Ceux qui ont la chance d'être en même temps arabophones verront leur lecture facilitée d'autant.

Quant aux francophones, ils retrouveront sans doute avec curiosité, sinon avec joie, peut - être même émotion, les textes de leurs fables préférées, dans une vieille édition de 1829, scrupuleusement reproduits avec l'orthographe de l'époque (enfans, momens... sans t) et jusquà la ponctuation où la virgule a toujours sa place avant le «et» jointif, et où les guillemets, semble - t-il, n'étaient pas encore de rigueur...
Par ailleur ils pourraont lire, et j'espère qu'ils y trouveront quelque plaisir et en souriront parfois, la traduction «simultanée» de l'adaptation kabyle, un ersatz, en quelque sorte, des fables originelles.

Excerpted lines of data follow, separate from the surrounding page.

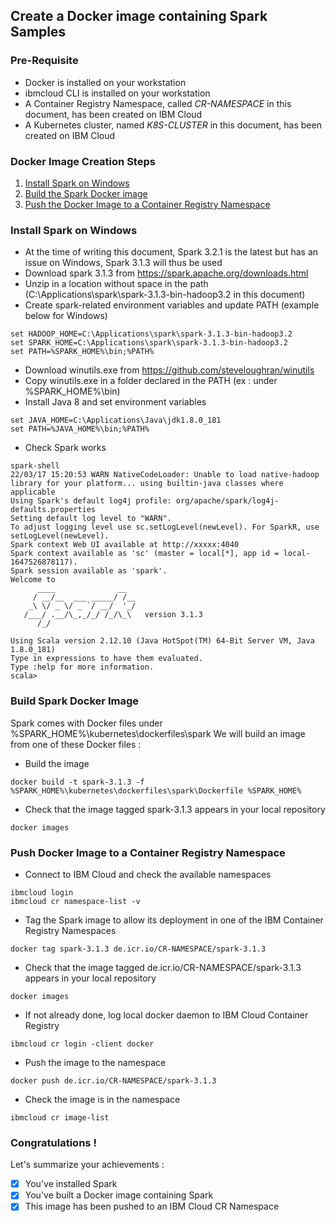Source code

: ## Create a Docker image containing Spark Samples

### Pre-Requisite
* Docker is installed on your workstation
* ibmcloud CLI is installed on your workstation
* A Container Registry Namespace, called _CR-NAMESPACE_ in this document, has been created on IBM Cloud
* A Kubernetes cluster, named _K8S-CLUSTER_ in this document, has been created on IBM Cloud

### Docker Image Creation Steps
1. [Install Spark on Windows](#install-spark-on-windows)
2. [Build the Spark Docker image](#build-spark-docker-image)
3. [Push the Docker Image to a Container Registry Namespace](#push-docker-image-to-a-container-registry-namespace)

### Install Spark on Windows
* At the time of writing this document, Spark 3.2.1 is the latest but has an issue on Windows, Spark 3.1.3 will thus be used
* Download spark 3.1.3 from https://spark.apache.org/downloads.html
* Unzip in a location without space in the path (C:\Applications\spark\spark-3.1.3-bin-hadoop3.2 in this document)
* Create spark-related environment variables and update PATH (example below for Windows)
```
set HADOOP_HOME=C:\Applications\spark\spark-3.1.3-bin-hadoop3.2
set SPARK_HOME=C:\Applications\spark\spark-3.1.3-bin-hadoop3.2
set PATH=%SPARK_HOME%\bin;%PATH%
```
* Download winutils.exe from https://github.com/steveloughran/winutils
* Copy winutils.exe in a folder declared in the PATH (ex : under %SPARK_HOME%\bin)
* Install Java 8 and set environment variables
```
set JAVA_HOME=C:\Applications\Java\jdk1.8.0_181
set PATH=%JAVA_HOME%\bin;%PATH%
```
* Check Spark works
```
spark-shell
22/03/17 15:20:53 WARN NativeCodeLoader: Unable to load native-hadoop library for your platform... using builtin-java classes where applicable
Using Spark's default log4j profile: org/apache/spark/log4j-defaults.properties
Setting default log level to "WARN".
To adjust logging level use sc.setLogLevel(newLevel). For SparkR, use setLogLevel(newLevel).
Spark context Web UI available at http://xxxxx:4040
Spark context available as 'sc' (master = local[*], app id = local-1647526878117).
Spark session available as 'spark'.
Welcome to
      ____              __
     / __/__  ___ _____/ /__
    _\ \/ _ \/ _ `/ __/  '_/
   /___/ .__/\_,_/_/ /_/\_\   version 3.1.3
      /_/

Using Scala version 2.12.10 (Java HotSpot(TM) 64-Bit Server VM, Java 1.8.0_181)
Type in expressions to have them evaluated.
Type :help for more information.
scala>
```

### Build Spark Docker Image
Spark comes with Docker files under %SPARK_HOME%\kubernetes\dockerfiles\spark
We will build an image from one of these Docker files :
* Build the image
```
docker build -t spark-3.1.3 -f %SPARK_HOME%\kubernetes\dockerfiles\spark\Dockerfile %SPARK_HOME%
```

* Check that the image tagged spark-3.1.3 appears in your local repository
```
docker images
```

### Push Docker Image to a Container Registry Namespace

* Connect to IBM Cloud and check the available namespaces
```
ibmcloud login
ibmcloud cr namespace-list -v
```
* Tag the Spark image to allow its deployment in one of the IBM Container Registry Namespaces
```
docker tag spark-3.1.3 de.icr.io/CR-NAMESPACE/spark-3.1.3
```
* Check that the image tagged de.icr.io/CR-NAMESPACE/spark-3.1.3 appears in your local repository
```
docker images
```
* If not already done, log local docker daemon to IBM Cloud Container Registry
```
ibmcloud cr login -client docker
```
* Push the image to the namespace
```
docker push de.icr.io/CR-NAMESPACE/spark-3.1.3
```
* Check the image is in the namespace
```
ibmcloud cr image-list
```

### Congratulations !

Let's summarize your achievements :

- [x] You've installed Spark
- [x] You've built a Docker image containing Spark 
- [x] This image has been pushed to an IBM Cloud CR Namespace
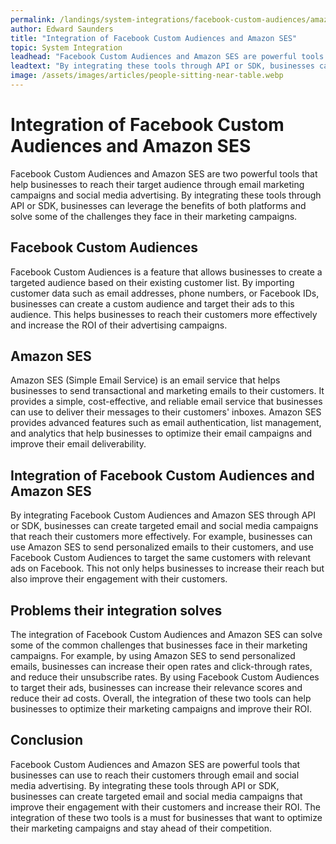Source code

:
 ```yaml
---
permalink: /landings/system-integrations/facebook-custom-audiences/amazon-ses
author: Edward Saunders
title: "Integration of Facebook Custom Audiences and Amazon SES"
topic: System Integration
leadhead: "Facebook Custom Audiences and Amazon SES are powerful tools that businesses can use to reach their customers through email and social media advertising"
leadtext: "By integrating these tools through API or SDK, businesses can create targeted email and social media campaigns that improve their engagement with their customers and increase their ROI. The integration of these two tools is a must for businesses that want to optimize their marketing campaigns and stay ahead of their competition."
image: /assets/images/articles/people-sitting-near-table.webp
---
```

<div class="arttext">        <h1>Integration of Facebook Custom Audiences and Amazon SES</h1>
        <p>
            Facebook Custom Audiences and Amazon SES are two powerful tools that help businesses to reach their target audience through email marketing campaigns and social media advertising. By integrating these tools through API or SDK, businesses can leverage the benefits of both platforms and solve some of the challenges they face in their marketing campaigns.
        </p>
        <h2>Facebook Custom Audiences</h2>
        <p>
            Facebook Custom Audiences is a feature that allows businesses to create a targeted audience based on their existing customer list. By importing customer data such as email addresses, phone numbers, or Facebook IDs, businesses can create a custom audience and target their ads to this audience. This helps businesses to reach their customers more effectively and increase the ROI of their advertising campaigns.
        </p>
        <h2>Amazon SES</h2>
        <p>
            Amazon SES (Simple Email Service) is an email service that helps businesses to send transactional and marketing emails to their customers. It provides a simple, cost-effective, and reliable email service that businesses can use to deliver their messages to their customers' inboxes. Amazon SES provides advanced features such as email authentication, list management, and analytics that help businesses to optimize their email campaigns and improve their email deliverability.
        </p>
        <h2>Integration of Facebook Custom Audiences and Amazon SES</h2>
        <p>
            By integrating Facebook Custom Audiences and Amazon SES through API or SDK, businesses can create targeted email and social media campaigns that reach their customers more effectively. For example, businesses can use Amazon SES to send personalized emails to their customers, and use Facebook Custom Audiences to target the same customers with relevant ads on Facebook. This not only helps businesses to increase their reach but also improve their engagement with their customers.
        </p>
        <h2>Problems their integration solves</h2>
        <p>
            The integration of Facebook Custom Audiences and Amazon SES can solve some of the common challenges that businesses face in their marketing campaigns. For example, by using Amazon SES to send personalized emails, businesses can increase their open rates and click-through rates, and reduce their unsubscribe rates. By using Facebook Custom Audiences to target their ads, businesses can increase their relevance scores and reduce their ad costs. Overall, the integration of these two tools can help businesses to optimize their marketing campaigns and improve their ROI.
        </p>
        <h2>Conclusion</h2>
        <p>
            Facebook Custom Audiences and Amazon SES are powerful tools that businesses can use to reach their customers through email and social media advertising. By integrating these tools through API or SDK, businesses can create targeted email and social media campaigns that improve their engagement with their customers and increase their ROI. The integration of these two tools is a must for businesses that want to optimize their marketing campaigns and stay ahead of their competition.
        </p>
</div>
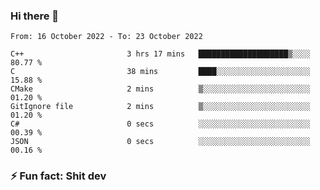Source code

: ### Hi there 👋
<!--START_SECTION:waka-->

```text
From: 16 October 2022 - To: 23 October 2022

C++                       3 hrs 17 mins   ████████████████████▒░░░░   80.77 %
C                         38 mins         ████░░░░░░░░░░░░░░░░░░░░░   15.88 %
CMake                     2 mins          ▒░░░░░░░░░░░░░░░░░░░░░░░░   01.20 %
GitIgnore file            2 mins          ▒░░░░░░░░░░░░░░░░░░░░░░░░   01.20 %
C#                        0 secs          ░░░░░░░░░░░░░░░░░░░░░░░░░   00.39 %
JSON                      0 secs          ░░░░░░░░░░░░░░░░░░░░░░░░░   00.16 %
```

<!--END_SECTION:waka-->
<!--
**TG4LAaron/TG4LAaron** is a ✨ _special_ ✨ repository because its `README.md` (this file) appears on your GitHub profile.

Here are some ideas to get you started:

- 🔭 I’m currently working on ...
- 🌱 I’m currently learning ...
- 👯 I’m looking to collaborate on ...
- 🤔 I’m looking for help with ...
- 💬 Ask me about ...
- 📫 How to reach me: ...
- 😄 Pronouns: ...
- ⚡ Fun fact: ...
-->
### ⚡ Fun fact: Shit dev
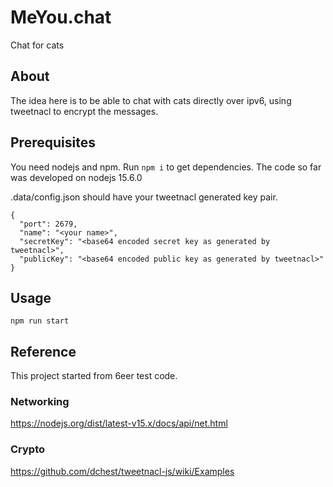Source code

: # MeYou.chat

Chat for cats

## About

The idea here is to be able to chat with cats directly over ipv6, using
tweetnacl to encrypt the messages.

## Prerequisites

You need nodejs and npm. Run `npm i` to get dependencies. The code so
far was developed on nodejs 15.6.0

.data/config.json should have your tweetnacl generated key pair.

```
{
  "port": 2679,
  "name": "<your name>",
  "secretKey": "<base64 encoded secret key as generated by tweetnacl>",
  "publicKey": "<base64 encoded public key as generated by tweetnacl>"
}
```

## Usage

`npm run start`

## Reference

This project started from 6eer test code.

### Networking

https://nodejs.org/dist/latest-v15.x/docs/api/net.html

### Crypto

https://github.com/dchest/tweetnacl-js/wiki/Examples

A la fin du livre VI de se fables, aprés la fable 21, la jeune veuvre, - qui se trouve être la dernière de mon adaptation - la fontaine, dans un épilogue, écrivait:
Bornons ici cette carrière;
Les longs ouvrages me font peur.
Loin d'épuiser une matière,
On n'en doit prendre que la fleur.

Pour ma part, aprés avoir imité la Fontaine - c'est le mions qu'on puisse dire, mais mon imitation, comme il l'écrivait de la sienne par rapport (comme on dit aujourd'hui) à Esope, mutatis mutandis; mon imitation n'est pas un esclavage - apré avoir «transmuté» une vingtaine de ses fables, je m'en vais ou je m'en vas, l'un et l'autre se dit ou se disent... encore le suivre, pour ne pas dire le copier jusque dans son épilogue:
Je ne sais si des fables j'ai choisi la fleur;
Ici se borne mon ouvrage. Quel bonheur
S'il pouvait trouver - et j'en aurais mon comptant -
Faveur des Algériens et Français tout autant!